In doing so, we have encountered a few shortcomings, possible improvements or questions. I will try to summarize them.
Implicit policies
Our most immediate use case is to represent policies for quoting, which is not defined in your document, but a canQuote policy seems like a natural extension of your proposal.
However, we would not immediately support interaction policies for the other kind of interactions, so it would make sense leaving them out, but according to your documentation, leaving a policy out is equivalent to outright denying interactions, which is not what we want to do.
I suppose we could have as:Public in always, but it slightly bloats the messages while kind of implying that we support those policies in any way, and it brings up the issue of changing the policy after the fact (this is expanded on later in another section).

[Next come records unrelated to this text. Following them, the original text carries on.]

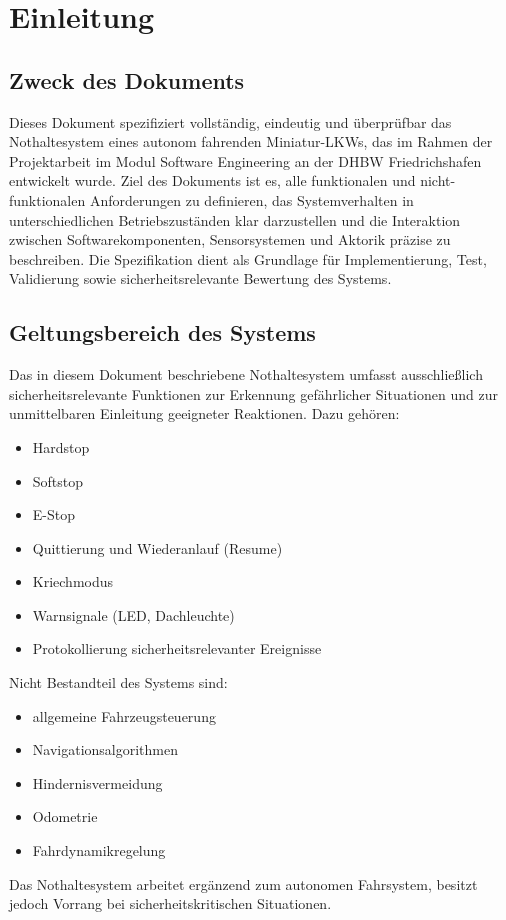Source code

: \section{Einleitung}
\subsection{Zweck des Dokuments}
Dieses Dokument spezifiziert vollständig, eindeutig und überprüfbar das Nothaltesystem eines autonom fahrenden Miniatur-LKWs,
 das im Rahmen der Projektarbeit im Modul Software Engineering an der DHBW Friedrichshafen entwickelt wurde.
Ziel des Dokuments ist es, alle funktionalen und nicht-funktionalen Anforderungen zu definieren, 
das Systemverhalten in unterschiedlichen Betriebszuständen klar darzustellen und die Interaktion zwischen Softwarekomponenten, 
Sensorsystemen und Aktorik präzise zu beschreiben.
Die Spezifikation dient als Grundlage für Implementierung, Test, Validierung sowie sicherheitsrelevante Bewertung des Systems.
\subsection{Geltungsbereich des Systems}
Das in diesem Dokument beschriebene Nothaltesystem umfasst ausschließlich sicherheitsrelevante Funktionen zur Erkennung gefährlicher 
Situationen und zur unmittelbaren Einleitung geeigneter Reaktionen.
Dazu gehören:
\begin{itemize}
	\item \ac{Hardstop}
	\item \ac{Softstop}
	\item \ac{E-Stop}
	\item Quittierung und Wiederanlauf (\ac{Resume})
	\item \ac{Kriechmodus}
	\item Warnsignale (\ac{LED}, Dachleuchte)
	\item Protokollierung sicherheitsrelevanter Ereignisse
\end{itemize}
Nicht Bestandteil des Systems sind:
\begin{itemize}
	\item allgemeine Fahrzeugsteuerung
	\item Navigationsalgorithmen
	\item Hindernisvermeidung
	\item Odometrie
	\item Fahrdynamikregelung
\end{itemize}
Das Nothaltesystem arbeitet ergänzend zum autonomen Fahrsystem, besitzt jedoch Vorrang bei sicherheitskritischen Situationen.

Revocation of previous approvals
One thing people tend to expect, and that we are intent on allowing wrt. quote posts in Mastodon, is revoking approval for an interaction (see Bluesky's functionality to “detach a quote”).

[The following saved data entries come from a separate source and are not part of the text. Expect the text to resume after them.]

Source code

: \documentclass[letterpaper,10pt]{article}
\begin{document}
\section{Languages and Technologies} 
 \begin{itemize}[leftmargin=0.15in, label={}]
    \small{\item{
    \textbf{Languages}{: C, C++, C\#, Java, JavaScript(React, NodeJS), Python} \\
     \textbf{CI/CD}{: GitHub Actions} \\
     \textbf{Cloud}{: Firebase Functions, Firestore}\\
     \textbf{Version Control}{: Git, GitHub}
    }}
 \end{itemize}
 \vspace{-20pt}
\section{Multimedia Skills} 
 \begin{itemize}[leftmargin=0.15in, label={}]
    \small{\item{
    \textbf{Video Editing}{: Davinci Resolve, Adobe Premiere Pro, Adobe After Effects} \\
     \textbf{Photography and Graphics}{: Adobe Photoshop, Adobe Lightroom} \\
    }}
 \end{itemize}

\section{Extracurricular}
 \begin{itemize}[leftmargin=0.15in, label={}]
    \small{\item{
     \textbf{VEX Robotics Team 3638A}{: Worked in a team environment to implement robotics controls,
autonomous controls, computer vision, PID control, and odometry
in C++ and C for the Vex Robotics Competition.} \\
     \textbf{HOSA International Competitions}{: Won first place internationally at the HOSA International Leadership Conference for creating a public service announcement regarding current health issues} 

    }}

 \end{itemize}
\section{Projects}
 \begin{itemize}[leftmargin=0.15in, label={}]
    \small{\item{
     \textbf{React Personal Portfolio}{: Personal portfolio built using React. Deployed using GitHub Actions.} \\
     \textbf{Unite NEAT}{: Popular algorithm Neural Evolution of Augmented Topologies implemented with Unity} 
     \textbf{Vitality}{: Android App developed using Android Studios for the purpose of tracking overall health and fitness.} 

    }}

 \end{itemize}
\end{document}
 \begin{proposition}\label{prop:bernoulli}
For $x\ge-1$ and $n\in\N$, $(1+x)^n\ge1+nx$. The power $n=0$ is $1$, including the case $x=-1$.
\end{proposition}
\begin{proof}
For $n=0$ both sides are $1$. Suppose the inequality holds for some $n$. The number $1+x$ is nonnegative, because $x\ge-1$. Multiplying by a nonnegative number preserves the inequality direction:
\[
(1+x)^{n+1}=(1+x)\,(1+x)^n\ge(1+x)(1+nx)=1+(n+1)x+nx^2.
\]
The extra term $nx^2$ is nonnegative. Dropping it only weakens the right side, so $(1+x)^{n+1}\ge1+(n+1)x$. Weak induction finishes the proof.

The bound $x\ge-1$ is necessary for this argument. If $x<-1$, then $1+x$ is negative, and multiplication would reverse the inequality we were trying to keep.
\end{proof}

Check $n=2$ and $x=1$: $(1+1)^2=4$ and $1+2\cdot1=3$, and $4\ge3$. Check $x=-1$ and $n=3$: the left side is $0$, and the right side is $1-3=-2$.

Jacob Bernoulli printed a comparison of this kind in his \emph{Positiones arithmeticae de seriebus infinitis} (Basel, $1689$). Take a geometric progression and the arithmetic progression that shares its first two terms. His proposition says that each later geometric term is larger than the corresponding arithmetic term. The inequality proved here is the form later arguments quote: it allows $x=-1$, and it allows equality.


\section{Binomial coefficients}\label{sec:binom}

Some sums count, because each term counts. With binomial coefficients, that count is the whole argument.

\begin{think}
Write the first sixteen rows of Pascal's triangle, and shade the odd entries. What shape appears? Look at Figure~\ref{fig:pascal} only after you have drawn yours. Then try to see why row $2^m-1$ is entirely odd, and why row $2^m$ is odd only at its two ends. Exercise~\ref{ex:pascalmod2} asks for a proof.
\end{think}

I suppose it could be done by occasionally re-checking the approvedBy activity or sending and forwarding Reject activities (with no guarantee they would reach everyone who processed the approval in the first place though), but this is not discussed at all in your documentation.
Changing an existing policy for a more restrictive one
Say a post exists without a policy, or with an "always": "https://www.w3.org/ns/activitystreams#Public" policy, and gets some interactions.
Because those interactions are immediately allowed by the always policy, they bypass the approval flow and do not carry an approvedBy attribute.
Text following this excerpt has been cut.